─── GIVEN ENTRIES

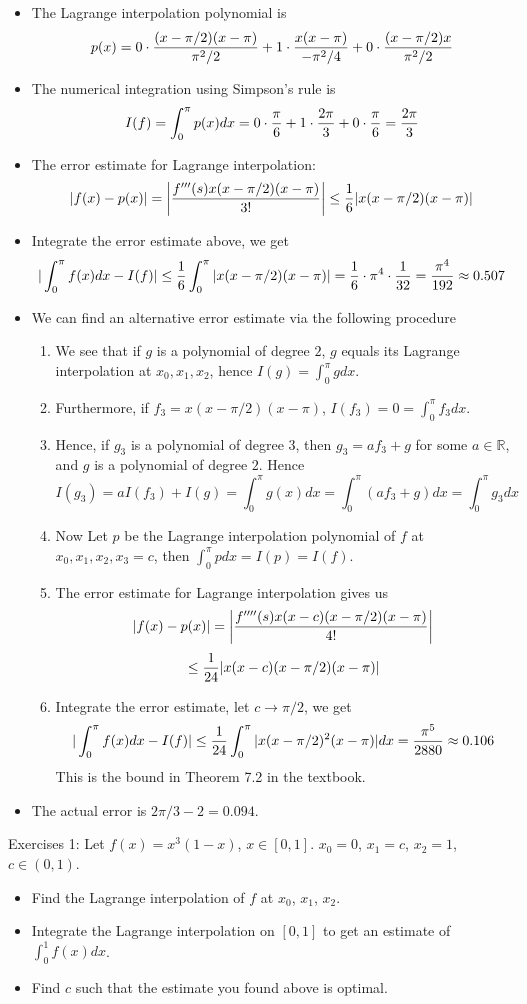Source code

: \documentclass[20pt]{article} %
\theoremstyle{break}
\begin{document}
      \begin{itemize}
      \item The Lagrange interpolation polynomial is
        \[p(x)=0\cdot {(x-\pi/2)(x-\pi)\over \pi^2/2}+1\cdot {x(x-\pi)\over -\pi^2/4}+0\cdot {(x-\pi/2)x\over \pi^2/2}\]
      \item The numerical integration using Simpson's rule is
        \[I(f)=\int_0^\pi p(x)dx=0\cdot {\pi\over 6}+1\cdot {2\pi\over 3}+0\cdot {\pi\over 6}={2\pi\over 3}\]
      \item The error estimate for Lagrange interpolation:
        \[|f(x)-p(x)|=\left|{f'''(s)x(x-{\pi/2})(x-\pi)\over 3!}\right|\leq {1\over 6}|x(x-\pi/2)(x-\pi)|\]
      \item Integrate the error estimate above, we get
        \[|\int_0^\pi f(x)dx-I(f)|\leq {1\over 6}\int_0^\pi|x(x-\pi/2)(x-\pi)|={1\over 6}\cdot \pi^4 \cdot{1\over 32}={\pi^4\over 192}\approx 0.507\]
      \item We can find an alternative error estimate via the following procedure
        \begin{enumerate}
         \item We see that if $g$ is a polynomial of degree $2$, $g$ equals its Lagrange interpolation at $x_0, x_1, x_2$, hence $I(g)=\int_0^\pi gdx$.
         \item Furthermore, if $f_3=x(x-\pi/2)(x-\pi)$, $I(f_3)=0=\int_0^\pi f_3dx$.
         \item Hence, if $g_3$ is a polynomial of degree 3, then $g_3=af_3+g$ for some $a\in\mathbb{R}$, and $g$ is a polynomial of degree $2$. Hence
           \[I(g_3)=aI(f_3)+I(g)=\int_0^\pi g(x)dx=\int_0^\pi (af_3+g)dx=\int_0^\pi g_3dx\]
         \item Now Let $p$ be the Lagrange interpolation polynomial of $f$ at $x_0, x_1, x_2, x_3=c$, then $\int_0^\pi pdx=I(p)=I(f)$.
         \item The error estimate for Lagrange interpolation gives us
           \[|f(x)-p(x)|=\left|{f''''(s)x(x-c)(x-{\pi/2})(x-\pi)\over 4!}\right|\]
           \[\leq {1\over 24}|x(x-c)(x-\pi/2)(x-\pi)|\]
         \item Integrate the error estimate, let $c\rightarrow {\pi/2}$, we get
           \[|\int_0^\pi f(x)dx-I(f)|\leq {1\over 24}\int_0^\pi |x(x-\pi/2)^2(x-\pi)| dx={\pi^5\over 2880}\approx 0.106\]
           This is the bound in Theorem 7.2 in the textbook.
         \end{enumerate}
       \item The actual error is $2\pi/3-2=0.094$.
      \end{itemize}
      \newpage
      Exercises 1: Let $f(x)=x^3(1-x)$, $x\in [0, 1]$. $x_0=0$, $x_1=c$, $x_2=1$, $c\in (0, 1)$.
      \begin{itemize}
      \item Find the Lagrange interpolation of $f$ at $x_0$, $x_1$, $x_2$.
      \item Integrate the Lagrange interpolation on $[0, 1]$ to get an estimate of $\int_0^1f(x)dx$. 
      \item Find $c$ such that the estimate you found above is optimal.
      \end{itemize}
      
\end{document}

──────

TO DO
Search the entries for the word "left" and pick out every line that holds it.

TASK RESULT
        \[|f(x)-p(x)|=\left|{f'''(s)x(x-{\pi/2})(x-\pi)\over 3!}\right|\leq {1\over 6}|x(x-\pi/2)(x-\pi)|\]
           \[|f(x)-p(x)|=\left|{f''''(s)x(x-c)(x-{\pi/2})(x-\pi)\over 4!}\right|\]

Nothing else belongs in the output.